With the victory of the Revolution, a tradition of empathy with and assistance to similar national liberation efforts was reaffirmed. This tradition, which was keenly present in the imagery of those who had participated in the struggle against tyranny in Cuba, would be realized in armed expeditions to liberate the Haiti of Duvalier, Trujillo’s Dominican Republic, and the Nicaragua of Somoza – all between March and June of 1959.
While the Soviets were still 6,000 miles from Havana Bay, the first two of those expeditions were organized horizontally, as was another that arrived in Panama in April of that same year.
From what I know, these historical events have not been studied in depth. However, once those regional dictatorships were perceived as specific fronts of the same battleground, the provision of armed assistance appears to have been more the result of the operative political culture of that generation than of official duty. If Cuba had achieved freedom through armed struggle, others could too.
Moreover, a good number of Latin Americans (particularly Dominicans) had joined Cuba’s own struggle against Spanish colonialism in the Ten Tears War and later in the War of 1895. Likewise, several non-Cubans -among them an Argentinean, a Mexican and a Dominican- were part of the 1956 expeditionary force aboard a small fishing vessel, the Granma.
Later, armed opposition to the revolutionary process assumed specific names in specific places. In the Escambray Mountains, counter-revolutionary bands there were formed, armed and supplied by the CIA. Nonetheless, these were routed by the young revolutionary State in a cleanup action that involved not only the regular army, but also the civilian population organized into militias. Similarly, armed participants in the events of the Bay of Pigs defeated the US-backed 2506th Brigade in less than 72 hours.
In the book by writer Norberto Fuentes, which was published while he lived in Cuba, the nature of the problem was suggested: Violence here too was a course of action imposed on the actors, not a choice.
With the expulsion of Cuba from the OAS and its diplomatic isolation, in a certain sense the Cuban leadership felt unfettered and the idea of transforming the Andes into the Sierra Maestra of Latin America acquired public visibility; this would have numerous expressions during the 1960s.
However, with the fall of Che in a failed armed campaign in Bolivia, in contrast to the subsequent electoral victory of Salvador Allende’s Popular Unity government in Chile, the possibility was posed of a non-violent path for the taking of power by the popular and revolutionary movement, which became a well-discussed topic at that time among the left.
The debate continued without resolution as the armed victory of the Sandinista Revolution in Nicaragua and the electoral triumph of the Maurice Bishop’s New Jewel Movement in Granada, both in 1979, demonstrated that life is neither level nor linear; it “gives us surprises,” like in the song by Ruben Blades.

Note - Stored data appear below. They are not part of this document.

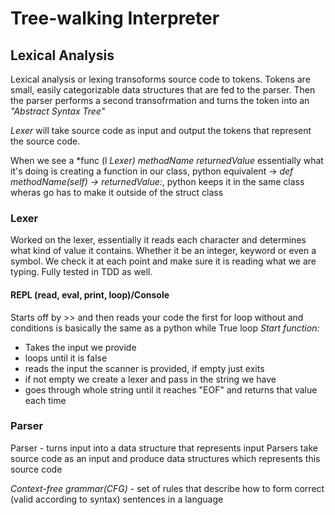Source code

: # Tree-walking Interpreter #

## Lexical Analysis ## 
Lexical analysis or lexing transoforms source code to tokens. 
Tokens are small, easily categorizable data structures that are fed to the parser.
Then the parser performs a second transofrmation and turns the token into an *"Abstract Syntax Tree"*

*Lexer* will take source code as input and output the tokens that represent the source code. 

When we see a *func (l *Lexer) methodName returnedValue* essentially what it's doing is creating a function in our class, python equivalent -> *def methodName(self) -> returnedValue:*, python keeps it in the same class wheras go has to make it outside of the struct class

### Lexer ####
Worked on the lexer, essentially it reads each character and determines what kind of value it contains. Whether it be an integer, keyword or even a symbol. We check it at each point and make sure it is reading what we are typing. Fully tested in TDD as well. 

#### REPL (read, eval, print, loop)/Console #### 
Starts off by >> and then reads your code
the first for loop without and conditions is basically the same as a python while True loop
*Start function:*
- Takes the input we provide
- loops until it is false
- reads the input the scanner is provided, if empty just exits
- if not empty we create a lexer and pass in the string we have
- goes through whole string until it reaches "EOF" and returns that value each time 


### Parser ### 
Parser - turns input into a data structure that represents input
Parsers take source code as an input and produce data structures which represents this source code

*Context-free grammar(CFG)* - set of rules that describe how to form correct (valid according to syntax) sentences in a language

All this left an imprint on Cuban culture, and certainly not only among the revolutionary leadership, though they are usually seen from abroad as being a bell jar that isolates their own people.

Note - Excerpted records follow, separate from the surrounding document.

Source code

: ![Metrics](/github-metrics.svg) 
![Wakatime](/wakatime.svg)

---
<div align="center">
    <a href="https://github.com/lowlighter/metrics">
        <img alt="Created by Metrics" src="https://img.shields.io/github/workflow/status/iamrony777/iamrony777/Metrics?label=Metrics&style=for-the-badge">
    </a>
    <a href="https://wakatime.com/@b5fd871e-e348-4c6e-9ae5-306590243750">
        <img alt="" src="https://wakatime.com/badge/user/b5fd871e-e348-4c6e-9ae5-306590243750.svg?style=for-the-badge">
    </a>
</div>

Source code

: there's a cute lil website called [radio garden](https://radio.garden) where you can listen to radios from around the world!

But nonviolence in Cuba is not a new phenomenon: it was mentioned for the first time at the end of the 1960s by several Protestant church leaders. They broke with a tradition that had been adopted in the conservative gospel of the North, now being reformed by its Black American adherents, especially the southerners and particularly by the thought and work of Martin Luther King, Jr. and the civil rights movement.
These Cuban churches began to gradually study and learn about nonviolence, celebrating commemorative theological days in its name and contextualizing it in the midst of a different cultural reality.
This fact of a different cultural reality is of great importance if one considers that attempts to duplicate and copy have caused more problems than good; as proof, we could point to everything from Soviet philosophy manuals to affirmative action policies praised by some as a form of struggle against racism.
Nonviolence was a theory and practice received with certain level of mistrust, because it broke with conventional conduct and code, and it was strange, much more so in a context in which so-called scientific atheism was at its full height.
It began with a lack of understanding and even rejection, but ended up enjoying Fidel’s presence in a Methodist church in Havana’s Vedado neighborhood during the 1984 visit to Cuba by Reverend Jesse Jackson, one of the most visible followers of Dr. King. It’s said that one worshipper exclaimed, “Damnnn, Fidel Castro in a church!”
I write this evoking a Spanish classic concerning the culture of nonviolence: “They come to be novelties / the things that are forgotten.” Once again, the roof of our historical memory suffers from numerous holes.